DATA IN THIS EXERCISE =>
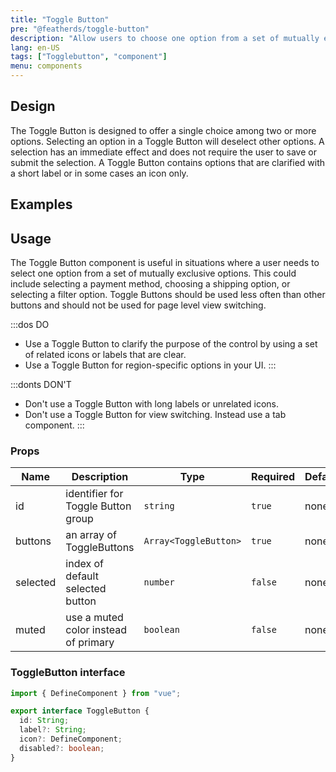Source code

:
 ```yaml
---
title: "Toggle Button"
pre: "@featherds/toggle-button"
description: "Allow users to choose one option from a set of mutually exclusive options."
lang: en-US
tags: ["Togglebutton", "component"]
menu: components
---
```


## Design

The Toggle Button is designed to offer a single choice among two or more options.  Selecting an option in a Toggle Button will deselect other options.  A selection has an immediate effect and does not require the user to save or submit the selection.  A Toggle Button contains options that are clarified with a short label or in some cases an icon only.

## Examples

<Togglebutton-Examples/>

## Usage

The Toggle Button component is useful in situations where a user needs to select one option from a set of mutually exclusive options. This could include selecting a payment method, choosing a shipping option, or selecting a filter option.  Toggle Buttons should be used less often than other buttons and should not be used for page level view switching.

:::dos DO

* Use a Toggle Button to clarify the purpose of the control by using a set of related icons or labels that are clear.
* Use a Toggle Button for region-specific options in your UI.
:::

:::donts DON'T

* Don't use a Toggle Button with long labels or unrelated icons.
* Don't use a Toggle Button for view switching.  Instead use a tab component.
:::

### Props

| Name      | Description                           | Type                    | Required | Default |
| --------- | ------------------------------------- | ----------------------- | -------- | ------- |
| id        | identifier for Toggle Button group    | `string`                | `true`   | none    |
| buttons   | an array of ToggleButtons             | `Array<ToggleButton>`   | `true`   | none    |
| selected  | index of default selected button      | `number`                | `false`  | none    |
| muted     | use a muted color instead of primary  | `boolean`               | `false`  | none    |

### ToggleButton interface

```ts
import { DefineComponent } from "vue";

export interface ToggleButton {
  id: String;
  label?: String;
  icon?: DefineComponent;
  disabled?: boolean;
}
```
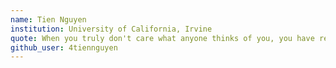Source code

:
 ```yaml
---
name: Tien Nguyen
institution: University of California, Irvine
quote: When you truly don't care what anyone thinks of you, you have reached a dangerously awesome level of freedom.
github_user: 4tiennguyen
---
```

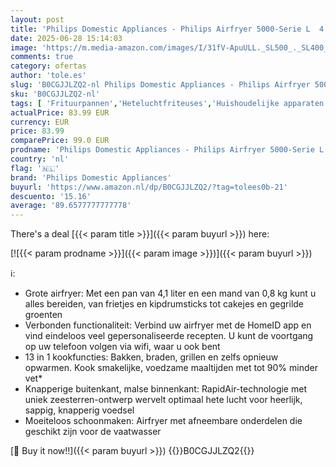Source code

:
 ```yaml
---
layout: post
title: 'Philips Domestic Appliances - Philips Airfryer 5000-Serie L  4 1L  0 8Kg   13-in-1 Airfryer  Wifi-verbinding  90% Minder vet met Rapid Air-technologie  HomeID-app  HD9255/80 '
date: 2025-06-28 15:14:03
image: 'https://m.media-amazon.com/images/I/31fV-ApuULL._SL500_._SL400_.jpg'
comments: true
category: ofertas
author: 'tole.es'
slug: 'B0CGJJLZQ2-nl Philips Domestic Appliances - Philips Airfryer 5000-Serie...'
sku: 'B0CGJJLZQ2-nl'
tags: [ 'Frituurpannen','Heteluchtfriteuses','Huishoudelijke apparaten','Kleine keukenapparaten','Wonen & keuken','philips domestic appliances','🇳🇱', ]
actualPrice: 83.99 EUR
currency: EUR
price: 83.99
comparePrice: 99.0 EUR
prodname: 'Philips Domestic Appliances - Philips Airfryer 5000-Serie L  4 1L  0 8Kg   13-in-1 Airfryer  Wifi-verbinding  90% Minder vet met Rapid Air-technologie  HomeID-app  HD9255/80 '
country: 'nl'
flag: '🇳🇱'
brand: 'Philips Domestic Appliances'
buyurl: 'https://www.amazon.nl/dp/B0CGJJLZQ2/?tag=tolees0b-21'
descuento: '15.16'
average: '89.6577777777778'
---
```


There's a deal [{{< param title >}}]({{< param buyurl >}})  here:

[![{{< param prodname >}}]({{< param image >}})]({{< param buyurl >}})

ℹ️:

- Grote airfryer: Met een pan van 4,1 liter en een mand van 0,8 kg kunt u alles bereiden, van frietjes en kipdrumsticks tot cakejes en gegrilde groenten
- Verbonden functionaliteit: Verbind uw airfryer met de HomeID app en vind eindeloos veel gepersonaliseerde recepten. U kunt de voortgang op uw telefoon volgen via wifi, waar u ook bent
- 13 in 1 kookfuncties: Bakken, braden, grillen en zelfs opnieuw opwarmen. Kook smakelijke, voedzame maaltijden met tot 90% minder vet*
- Knapperige buitenkant, malse binnenkant: RapidAir-technologie met uniek zeesterren-ontwerp wervelt optimaal hete lucht voor heerlijk, sappig, knapperig voedsel
- Moeiteloos schoonmaken: Airfryer met afneembare onderdelen die geschikt zijn voor de vaatwasser

[🛒 Buy it now!!]({{< param buyurl >}})
{{<world>}}B0CGJJLZQ2{{</world>}}

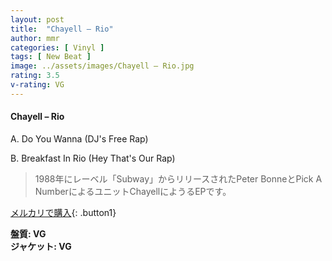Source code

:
 ```yaml
---
layout: post
title:  "Chayell – Rio"
author: mmr
categories: [ Vinyl ]
tags: [ New Beat ]
image: ../assets/images/Chayell – Rio.jpg
rating: 3.5
v-rating: VG
---
```


#### Chayell – Rio

A. Do You Wanna (DJ's Free Rap)

B. Breakfast In Rio (Hey That's Our Rap)

> 1988年にレーベル「Subway」からリリースされたPeter BonneとPick A NumberによるユニットChayellにようるEPです。


[メルカリで購入](https://jp.mercari.com/item/m59298889139){: .button1}

<div class="mt-4 mb-4 d-flex align-items-center">
<strong class="mr-1">盤質: VG</strong>
</div>
<div class="mt-4 mb-4 d-flex align-items-center">
<strong class="mr-1">ジャケット: VG</strong>
</div>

WORK ITEM => Only the lines that contain the string "param" should be copied from the entries above.

PROBLEM SOLUTION =>
There's a deal [{{< param title >}}]({{< param buyurl >}})  here:
[![{{< param prodname >}}]({{< param image >}})]({{< param buyurl >}})
[🛒 Buy it now!!]({{< param buyurl >}})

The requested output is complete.